### ACTIVITY
Copy each line below word for word and drop every image.

### AVAILABLE RECORDS
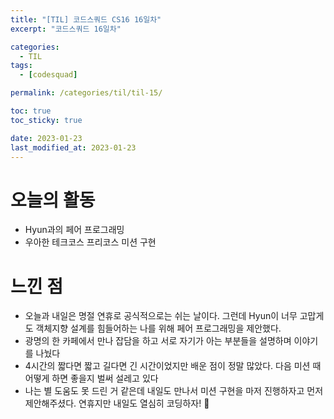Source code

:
 ```yaml
---
title: "[TIL] 코드스쿼드 CS16 16일차"
excerpt: "코드스쿼드 16일차"

categories:
  - TIL
tags:
  - [codesquad]

permalink: /categories/til/til-15/

toc: true
toc_sticky: true

date: 2023-01-23
last_modified_at: 2023-01-23
---
```


# 오늘의 활동
- Hyun과의 페어 프로그래밍
- 우아한 테크코스 프리코스 미션 구현

# 느낀 점
- 오늘과 내일은 명절 연휴로 공식적으로는 쉬는 날이다. 그런데 Hyun이 너무 고맙게도 객체지향 설계를 힘들어하는 나를 위해 페어 프로그래밍을 제안했다.
- 광명의 한 카페에서 만나 잡담을 하고 서로 자기가 아는 부분들을 설명하며 이야기를 나눴다
- 4시간의 짧다면 짧고 길다면 긴 시간이었지만 배운 점이 정말 많았다. 다음 미션 때 어떻게 하면 좋을지 벌써 설레고 있다
- 나는 별 도움도 못 드린 거 같은데 내일도 만나서 미션 구현을 마저 진행하자고 먼저 제안해주셨다. 연휴지만 내일도 열심히 코딩하자! 🥊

### OUTPUT
Source code

:
 ```yaml
---
title: "[TIL] 코드스쿼드 CS16 16일차"
excerpt: "코드스쿼드 16일차"

categories:
  - TIL
tags:
  - [codesquad]

permalink: /categories/til/til-15/

toc: true
toc_sticky: true

date: 2023-01-23
last_modified_at: 2023-01-23
---
```


# 오늘의 활동
- Hyun과의 페어 프로그래밍
- 우아한 테크코스 프리코스 미션 구현

# 느낀 점
- 오늘과 내일은 명절 연휴로 공식적으로는 쉬는 날이다. 그런데 Hyun이 너무 고맙게도 객체지향 설계를 힘들어하는 나를 위해 페어 프로그래밍을 제안했다.
- 광명의 한 카페에서 만나 잡담을 하고 서로 자기가 아는 부분들을 설명하며 이야기를 나눴다
- 4시간의 짧다면 짧고 길다면 긴 시간이었지만 배운 점이 정말 많았다. 다음 미션 때 어떻게 하면 좋을지 벌써 설레고 있다
- 나는 별 도움도 못 드린 거 같은데 내일도 만나서 미션 구현을 마저 진행하자고 먼저 제안해주셨다. 연휴지만 내일도 열심히 코딩하자! 🥊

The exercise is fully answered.